Duncan got an up-close look at some of the state-of-the-art facilities housed in the Steele Ocean Sciences Building and spoke with Dal faculty and graduate students about some of the major projects currently underway.
“I came here because I wanted to see the research that’s going on here and to see what’s possible for monitoring the ocean.” the Minister said following the event.
Duncan’s visit comes on the heels of Treasury Board President Scott Brison’s discussion of the federal Liberal government’s first budget on March 23, which includes significant new investments and commitments for science and research at universities. Duncan further emphasized her government’s commitment to research and innovation during her visit, calling the budget a “very exciting budget for science.”
OTN scientific director, Sara Iverson, walked Duncan through marine animal tracking under the OTN Canada umbrella, which focuses on animals’ habitat use and survival in relation to climate change. She emphasized how providing fisheries managers and others such data can help prevent things like the collapse of fish stocks as well as enhance their capacity to benefit sustainably from fisheries.

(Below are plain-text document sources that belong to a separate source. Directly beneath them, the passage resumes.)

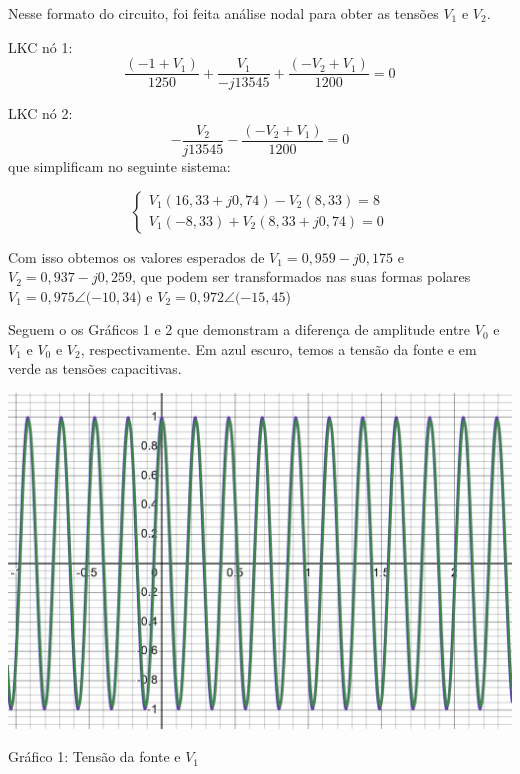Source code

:\documentclass[a4 paper]{article}
\begin{document}
Nesse formato do circuito, foi feita análise nodal para obter as tensões $V_1$ e $V_2$.

\newpage
LKC nó 1:
\[\frac{(-1+V_1)}{1250}+\frac{V_1}{-j13545}+\frac{(-V_2+V_1)}{1200}=0\]

LKC nó 2:
\[-\frac{V_2}{j13545}-\frac{(-V_2+V_1)}{1200}=0\]
que simplificam no seguinte sistema:

\begin{equation*}
\left\{
\begin{aligned}
V_1(16,33+j0,74)-V_2(8,33)=8\\
V_1(-8,33)+V_2(8,33+j0,74)=0
\end{aligned}\right.
\end{equation*}

Com isso obtemos os valores esperados de $V_1=0,959-j0,175$ e $V_2=0,937-j0,259$, que podem ser transformados nas suas formas polares $V_1=0,975\angle(-10,34$\textdegree) e $V_2=0,972\angle(-15,45$\textdegree)

Seguem o os Gráficos 1 e 2 que demonstram a diferença de amplitude entre $V_0$ e $V_1$ e $V_0$ e $V_2$, respectivamente. Em azul escuro, temos a tensão da fonte e em verde as tensões capacitivas.

\begin{table}[h]
\centering
\includegraphics[scale=0.225]{rgadicoas/grafico1}
\end{table}

\begin{center}
Gráfico 1: Tensão da fonte e $V_1$
\end{center}
\end{document}
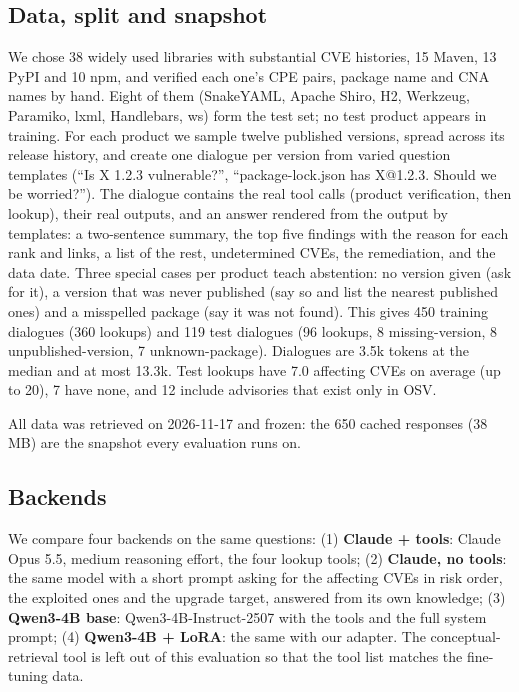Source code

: \documentclass[final]{cvpr}
\begin{document}
\subsection{Data, split and snapshot}
\label{sec:data}
We chose 38 widely used libraries with substantial CVE histories, 15 Maven, 13 PyPI and 10 npm, and verified each one's CPE pairs, package name and CNA names by hand. Eight of them (SnakeYAML, Apache Shiro, H2, Werkzeug, Paramiko, lxml, Handlebars, ws) form the test set; no test product appears in training. For each product we sample twelve published versions, spread across its release history, and create one dialogue per version from varied question templates (``Is X 1.2.3 vulnerable?'', ``package-lock.json has X@1.2.3. Should we be worried?''). The dialogue contains the real tool calls (product verification, then lookup), their real outputs, and an answer rendered from the output by templates: a two-sentence summary, the top five findings with the reason for each rank and links, a list of the rest, undetermined CVEs, the remediation, and the data date. Three special cases per product teach abstention: no version given (ask for it), a version that was never published (say so and list the nearest published ones) and a misspelled package (say it was not found). This gives 450 training dialogues (360 lookups) and 119 test dialogues (96 lookups, 8 missing-version, 8 unpublished-version, 7 unknown-package). Dialogues are 3.5k tokens at the median and at most 13.3k. Test lookups have 7.0 affecting CVEs on average (up to 20), 7 have none, and 12 include advisories that exist only in OSV.

All data was retrieved on 2026-11-17 and frozen: the 650 cached responses (38\,MB) are the snapshot every evaluation runs on.

\subsection{Backends}
We compare four backends on the same questions:
(1) \textbf{Claude + tools}: Claude Opus 5.5, medium reasoning effort, the four lookup tools;
(2) \textbf{Claude, no tools}: the same model with a short prompt asking for the affecting CVEs in risk order, the exploited ones and the upgrade target, answered from its own knowledge;
(3) \textbf{Qwen3-4B base}: Qwen3-4B-Instruct-2507 with the tools and the full system prompt;
(4) \textbf{Qwen3-4B + LoRA}: the same with our adapter.
The conceptual-retrieval tool is left out of this evaluation so that the tool list matches the fine-tuning data.
\end{document}
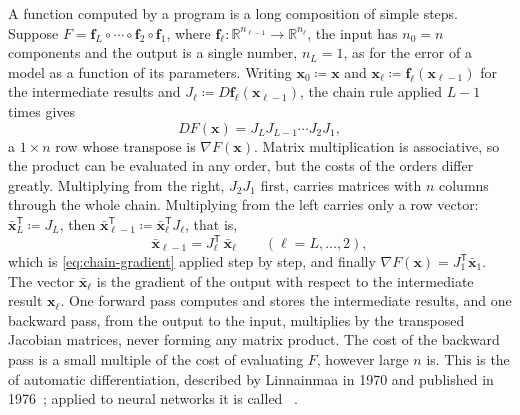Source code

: A function computed by a program is a long composition of simple steps. Suppose $F=\mathbf f_L\circ\cdots\circ\mathbf f_2\circ\mathbf f_1$, where $\mathbf f_\ell\colon\mathbb R^{n_{\ell-1}}\to\mathbb R^{n_\ell}$, the input has $n_0=n$ components and the output is a single number, $n_L=1$, as for the error of a model as a function of its parameters. Writing $\mathbf x_0\coloneqq\mathbf x$ and $\mathbf x_\ell\coloneqq\mathbf f_\ell(\mathbf x_{\ell-1})$ for the intermediate results and $J_\ell\coloneqq D\mathbf f_\ell(\mathbf x_{\ell-1})$, the chain rule applied $L-1$ times gives
\[
DF(\mathbf x)=J_LJ_{L-1}\cdots J_2J_1 ,
\]
a $1\times n$ row whose transpose is $\nabla F(\mathbf x)$. Matrix multiplication is associative, so the product can be evaluated in any order, but the costs of the orders differ greatly. Multiplying from the right, $J_2J_1$ first, carries matrices with $n$ columns through the whole chain. Multiplying from the left carries only a row vector: $\bar{\mathbf x}_L^{\mathsf T}\coloneqq J_L$, then $\bar{\mathbf x}_{\ell-1}^{\mathsf T}\coloneqq\bar{\mathbf x}_\ell^{\mathsf T}J_\ell$, that is,
\[
\bar{\mathbf x}_{\ell-1}=J_\ell^{\mathsf T}\,\bar{\mathbf x}_\ell\qquad(\ell=L,\ldots,2),
\]
which is \eqref{eq:chain-gradient} applied step by step, and finally $\nabla F(\mathbf x)=J_1^{\mathsf T}\bar{\mathbf x}_1$. The vector $\bar{\mathbf x}_\ell$ is the gradient of the output with respect to the intermediate result $\mathbf x_\ell$. One forward pass computes and stores the intermediate results, and one backward pass, from the output to the input, multiplies by the transposed Jacobian matrices, never forming any matrix product. The cost of the backward pass is a small multiple of the cost of evaluating $F$, however large $n$ is. This is the  of automatic differentiation, described by Linnainmaa in 1970 and published in 1976~\cite{linnainmaa1976,griewank2008}; applied to neural networks it is called ~\cite{rumelhart1986}.

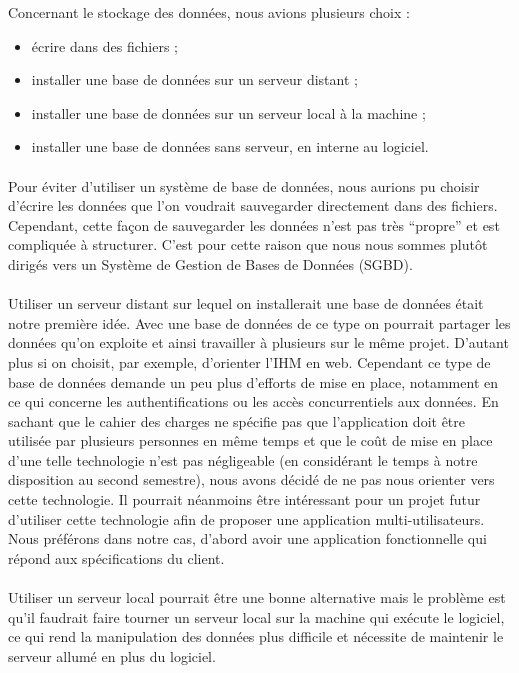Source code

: Concernant le stockage des données, nous avions plusieurs choix :
\begin{itemize}
\item écrire dans des fichiers ;
\item installer une base de données sur un serveur distant ;
\item installer une base de données sur un serveur local à la machine ;
\item installer une base de données sans serveur, en interne au logiciel.
\end{itemize}

\paragraph{}
Pour éviter d’utiliser un système de base de données, nous aurions pu choisir
d’écrire les données que l’on voudrait sauvegarder directement dans des
fichiers. Cependant, cette façon de sauvegarder les données n’est pas très
“propre” et est compliquée à structurer. C’est pour cette raison que nous nous
sommes plutôt dirigés vers un Système de Gestion de Bases de Données (SGBD).

\paragraph{}
Utiliser un serveur distant sur lequel on installerait une base de données 
était notre première idée. Avec une base de données de ce type on pourrait 
partager les données qu’on exploite et ainsi travailler à plusieurs sur le 
même projet. D’autant plus si on choisit, par exemple, d’orienter l’IHM en
 web. Cependant ce type de base de données demande un peu plus d’efforts 
de mise en place, notamment en ce qui concerne les authentifications ou 
les accès concurrentiels aux données. En sachant que le cahier des charges 
ne spécifie pas que l’application doit être utilisée par plusieurs personnes 
en même temps et que le coût de mise en place d’une telle technologie n’est 
pas négligeable (en considérant le temps à notre disposition au second 
semestre), nous avons décidé de ne pas nous orienter vers cette technologie. 
Il pourrait néanmoins être intéressant pour un projet futur d’utiliser 
cette technologie afin de proposer une application multi-utilisateurs. 
Nous préférons dans notre cas, d’abord avoir une application fonctionnelle 
qui répond aux spécifications du client. 

\paragraph{}
 Utiliser un serveur local pourrait être une bonne alternative mais le problème 
est qu’il faudrait faire tourner un serveur local sur la machine qui exécute 
le logiciel, ce qui rend la manipulation des données plus difficile et
 nécessite de maintenir le serveur allumé en plus du logiciel.

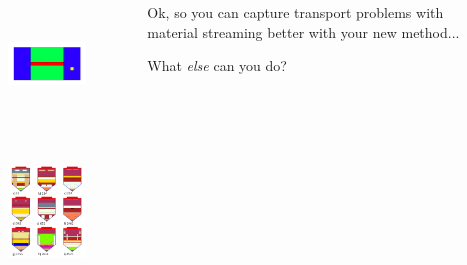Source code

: \documentclass[xcolor=x11names,compress]{beamer}
\renewcommand{\(}{\begin{columns}}
\renewcommand{\)}{\end{columns}}
\newcommand{\<}[1]{\begin{column}{#1}}
\renewcommand{\>}{\end{column}}
\begin{document}
\section*{}
\begin{frame}[fragile]
  \frametitle{}
\begin{columns}
  \begin{column}{0.6\textwidth}
  	\begin{figure}
  	\begin{center}
  		\includegraphics[height=1.25in,clip]{../figs/steel-beam.png}\\
  		\includegraphics[height=1.75in,clip]{../figs/snapshots.png}
	\end{center}
  	\end{figure}
  \end{column}
  \begin{column}{0.4\textwidth}
  Ok, so you can capture transport problems with material streaming better with your new method...
  
  \vspace*{2 em}
  What \textit{else} can you do?
  \end{column}
\end{columns}
\end{frame}


\end{document}
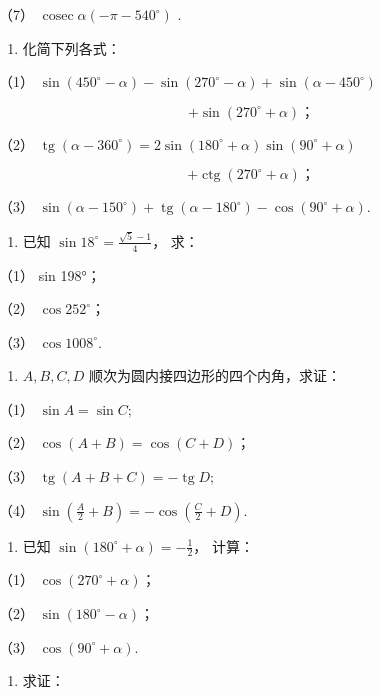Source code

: （7） \(\operatorname{cosec}\alpha(-\pi-540^{\circ})\) .

\begin{enumerate}[start=4]
\item
  化简下列各式：
\end{enumerate}

（1）
\(\sin (450^{\circ} - \alpha) - \sin (270^{\circ} - \alpha) + \sin (\alpha - 450^{\circ})\)

\[
+ \sin (270 ^{\circ} + \alpha)\text{；}
\]

（2）
\(\operatorname{tg}(\alpha - 360^{\circ}) = 2\sin (180^{\circ} + \alpha)\sin (90^{\circ} + \alpha)\)

\[
+ \operatorname{ctg} (270 ^{\circ} + \alpha)\text{；}
\]

（3）
\(\sin (\alpha - 150^{\circ}) + \operatorname{tg} (\alpha - 180^{\circ}) - \cos (90^{\circ} + \alpha)\).

\begin{enumerate}[start=5]
\item
  已知 \(\sin 18^{\circ} = \frac{\sqrt{5} - 1}{4}\)， 求：
\end{enumerate}

（1） sin 198°；

（2） \(\cos 252^{\circ}\)；

（3） \(\cos 1008^{\circ}\).

\begin{enumerate}[start=6]
\item
  \(A, B, C, D\) 顺次为圆内接四边形的四个内角，求证：
\end{enumerate}

（1） \(\sin A = \sin C;\)

（2） \(\cos (A + B) = \cos (C + D)\)；

（3） \(\operatorname{tg}(A + B + C) = -\operatorname{tg} D;\)

（4）
\(\sin \left(\frac{A}{2} + B\right) = -\cos \left(\frac{C}{2} + D\right)\).

\begin{enumerate}[start=7]
\item
  已知 \(\sin (180^{\circ} + \alpha) = -\frac{1}{2}\)， 计算：
\end{enumerate}

（1） \(\cos (270^{\circ} + \alpha)\)；

（2） \(\sin (180^{\circ} - \alpha)\)；

（3） \(\cos (90^{\circ} + \alpha)\).

\begin{enumerate}[start=8]
\item
  求证：
\end{enumerate}

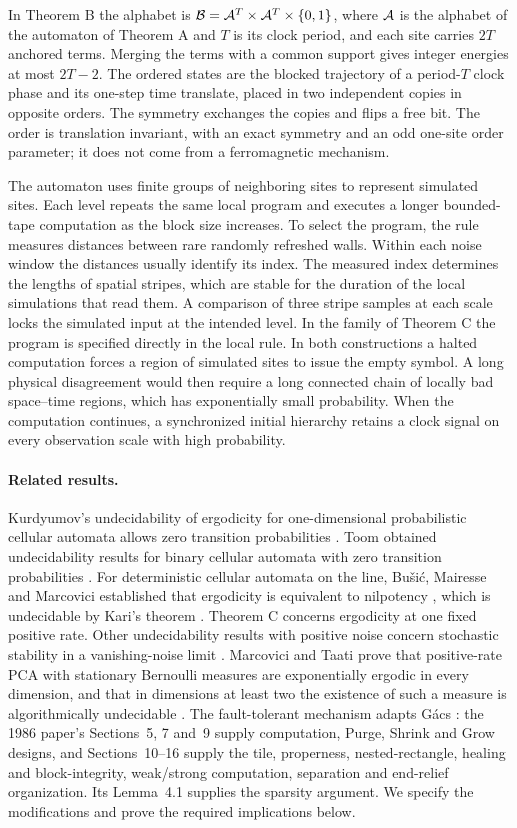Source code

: In Theorem B the alphabet is \(\mathcal B=\mathcal A^T\times\mathcal A^T\times\{0,1\}\), where \(\mathcal A\) is the alphabet of the automaton of Theorem A and \(T\) is its clock period, and each site carries \(2T\) anchored terms. Merging the terms with a common support gives integer energies at most \(2T-2\). The ordered states are the blocked trajectory of a period-\(T\) clock phase and its one-step time translate, placed in two independent copies in opposite orders. The symmetry exchanges the copies and flips a free bit. The order is translation invariant, with an exact symmetry and an odd one-site order parameter; it does not come from a ferromagnetic mechanism.

The automaton uses finite groups of neighboring sites to represent simulated sites. Each level repeats the same local program and executes a longer bounded-tape computation as the block size increases. To select the program, the rule measures distances between rare randomly refreshed walls. Within each noise window the distances usually identify its index. The measured index determines the lengths of spatial stripes, which are stable for the duration of the local simulations that read them. A comparison of three stripe samples at each scale locks the simulated input at the intended level. In the family of Theorem C the program is specified directly in the local rule. In both constructions a halted computation forces a region of simulated sites to issue the empty symbol. A long physical disagreement would then require a long connected chain of locally bad space--time regions, which has exponentially small probability. When the computation continues, a synchronized initial hierarchy retains a clock signal on every observation scale with high probability.

\paragraph{Related results.}
Kurdyumov's undecidability of ergodicity for one-dimensional probabilistic cellular automata allows zero transition probabilities \cite{toomChapter}. Toom obtained undecidability results for binary cellular automata with zero transition probabilities \cite{toom}. For deterministic cellular automata on the line, Bu\v{s}i\'c, Mairesse and Marcovici established that ergodicity is equivalent to nilpotency \cite{bmm}, which is undecidable by Kari's theorem \cite{kari}. Theorem C concerns ergodicity at one fixed positive rate. Other undecidability results with positive noise concern stochastic stability in a vanishing-noise limit \cite{msStability}. Marcovici and Taati prove that positive-rate PCA with stationary Bernoulli measures are exponentially ergodic in every dimension, and that in dimensions at least two the existence of such a measure is algorithmically undecidable \cite{mtBernoulli}. The fault-tolerant mechanism adapts G\'acs \cite{gacs86,gacs01}: the 1986 paper's Sections~5, 7 and~9 supply computation, Purge, Shrink and Grow designs, and Sections~10--16 supply the tile, properness, nested-rectangle, healing and block-integrity, weak/strong computation, separation and end-relief organization. Its Lemma~4.1 supplies the sparsity argument. We specify the modifications and prove the required implications below.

“Aquatic animals provide global food security and they generate billions of dollars annually . . . through benefits from fishing, tourism and other services” said Dr. Iverson, “and they’re also culturally significant to many communities, First Nations and the public.”
OTN students and post-docs, Montana McLean, Damian Lidgard, Bania Nowak, and Franziska Broell helped introduce the Minister to OTN tracking technology including specialized tags, described as “FitBit for animals,” as well as tags helping investigate interactions of seals and fishes.
Duncan also spoke with OTN glider lead, Richard Davis, on the work OTN and MEOPAR gliders are performing on both the east coast and the west coast of Canada monitoring changes in ocean biogeochemistry, recording data from hurricanes, and most notably, tracking whale habitat and feeding grounds.
After checking out both OTN’s Slocum and Wave Gliders, OTN technician Adam Comeau helped the Minister pilot a glider on the west coast glider through a series of computer commands.
“This is the most stressful thing I’ve done,” the minister joked. “I’m blown away by what you’re doing,” she added. “The science is fascinating.”
Duncan also visited with Dalhousie president, Richard Florizone, and Canada Excellence Research Chair in Ocean Science, Doug Wallace, touring of the Dalhousie CERC.Ocean lab and MEOPAR OceanViewer — a public, web-based tool to visualize ocean data.